Sampurnanand was born to a Kayastha family on 1 January 1891 at Benaras (present-day Varanasi) and started life as a teacher. Brought up under the influence of the Benaras ethos, he was a strong votary of traditional culture. He was deeply interested in ancient Hindu culture including Sanskrit and Phalit Jyotish (astrology). His interest in phalit coupled with his academic bent of mind got him interested in astronomy.

Babu Sampurnanandji was also an ardent freedom fighter. His jail-mates narrate that while under confinement in jail (as a freedom fighter) Babuji used to entertain them with discussions on astronomy and acquainted them with the night sky.

After Independence, Babu Sampurnanandji became Education Minister in the first popular government of Uttar Pradesh. This was instrumental in fulfilling his cherished astronomical dreams and drew up plans for establishing an astronomical observatory with a Time unit at the Government Sanskrit College, Benaras (GSC) (now Sampurnanand Sanskrit University).He sought support and guidance from educationists like Dr. Ishwari Prasad and Nirmal Chandra Chaturvedi,MLC.The later was consulted by him for social welfare schemes too.

Dr Sampurnanand was first Chairman of State Lalit Kala Akademi, U.P. which was established on 8 February 1962 under the Department of Culture, Government of Uttar Pradesh as a fully funded autonomous body. Sampurnanand as a CM pushed Hindi (also Cow slaughter ban).

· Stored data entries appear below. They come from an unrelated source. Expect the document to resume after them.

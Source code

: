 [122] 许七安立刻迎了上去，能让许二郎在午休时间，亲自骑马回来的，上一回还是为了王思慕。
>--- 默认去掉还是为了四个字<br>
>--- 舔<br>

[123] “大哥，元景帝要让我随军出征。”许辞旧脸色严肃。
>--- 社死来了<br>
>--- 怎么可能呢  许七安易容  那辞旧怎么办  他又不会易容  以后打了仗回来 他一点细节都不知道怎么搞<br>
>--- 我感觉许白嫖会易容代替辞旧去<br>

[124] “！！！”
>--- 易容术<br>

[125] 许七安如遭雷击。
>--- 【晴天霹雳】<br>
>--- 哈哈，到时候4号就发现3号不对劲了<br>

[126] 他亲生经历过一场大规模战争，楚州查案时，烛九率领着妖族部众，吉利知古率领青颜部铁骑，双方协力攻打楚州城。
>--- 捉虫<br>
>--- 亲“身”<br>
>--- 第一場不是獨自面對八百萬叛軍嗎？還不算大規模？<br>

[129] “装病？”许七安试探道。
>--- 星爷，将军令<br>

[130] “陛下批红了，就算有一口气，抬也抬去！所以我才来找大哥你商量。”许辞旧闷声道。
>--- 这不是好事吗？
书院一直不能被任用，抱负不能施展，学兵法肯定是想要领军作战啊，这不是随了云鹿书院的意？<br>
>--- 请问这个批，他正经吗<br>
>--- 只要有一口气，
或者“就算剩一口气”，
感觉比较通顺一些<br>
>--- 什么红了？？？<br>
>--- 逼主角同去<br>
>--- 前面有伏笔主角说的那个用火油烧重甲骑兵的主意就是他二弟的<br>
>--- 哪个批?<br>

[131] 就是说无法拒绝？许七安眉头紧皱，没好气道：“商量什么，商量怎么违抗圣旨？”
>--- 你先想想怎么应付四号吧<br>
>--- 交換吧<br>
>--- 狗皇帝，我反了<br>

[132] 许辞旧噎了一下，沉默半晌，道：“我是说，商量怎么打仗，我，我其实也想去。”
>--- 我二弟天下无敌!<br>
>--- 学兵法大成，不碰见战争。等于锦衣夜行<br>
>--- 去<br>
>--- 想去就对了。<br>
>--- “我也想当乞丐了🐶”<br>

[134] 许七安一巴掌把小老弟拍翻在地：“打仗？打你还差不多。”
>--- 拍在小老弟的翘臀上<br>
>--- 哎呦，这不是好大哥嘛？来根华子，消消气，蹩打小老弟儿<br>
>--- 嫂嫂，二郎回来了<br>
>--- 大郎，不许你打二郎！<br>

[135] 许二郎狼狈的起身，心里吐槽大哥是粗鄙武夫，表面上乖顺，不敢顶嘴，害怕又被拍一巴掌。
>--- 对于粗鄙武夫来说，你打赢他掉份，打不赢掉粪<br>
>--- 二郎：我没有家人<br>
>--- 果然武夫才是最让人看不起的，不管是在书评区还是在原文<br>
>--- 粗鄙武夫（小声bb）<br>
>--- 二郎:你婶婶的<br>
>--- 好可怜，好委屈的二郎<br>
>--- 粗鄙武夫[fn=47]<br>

As a reformist governor of Rajasthan he promoted the idea of Sanganer's no-bars prison. In this open prison convicts live with their families, go out to work and pay taxes for water and electricity. Sampurnanand believed that State's punishment should not be an act of revenge but rather an act of reformation. Life imprisonment is like a death sentence for a convict as it results in a separation from family and friends. The Rajasthan government started the Sri Sampurnanand Khula Bandi Shivir (open jail), named after the governor, on an experimental basis in 1963.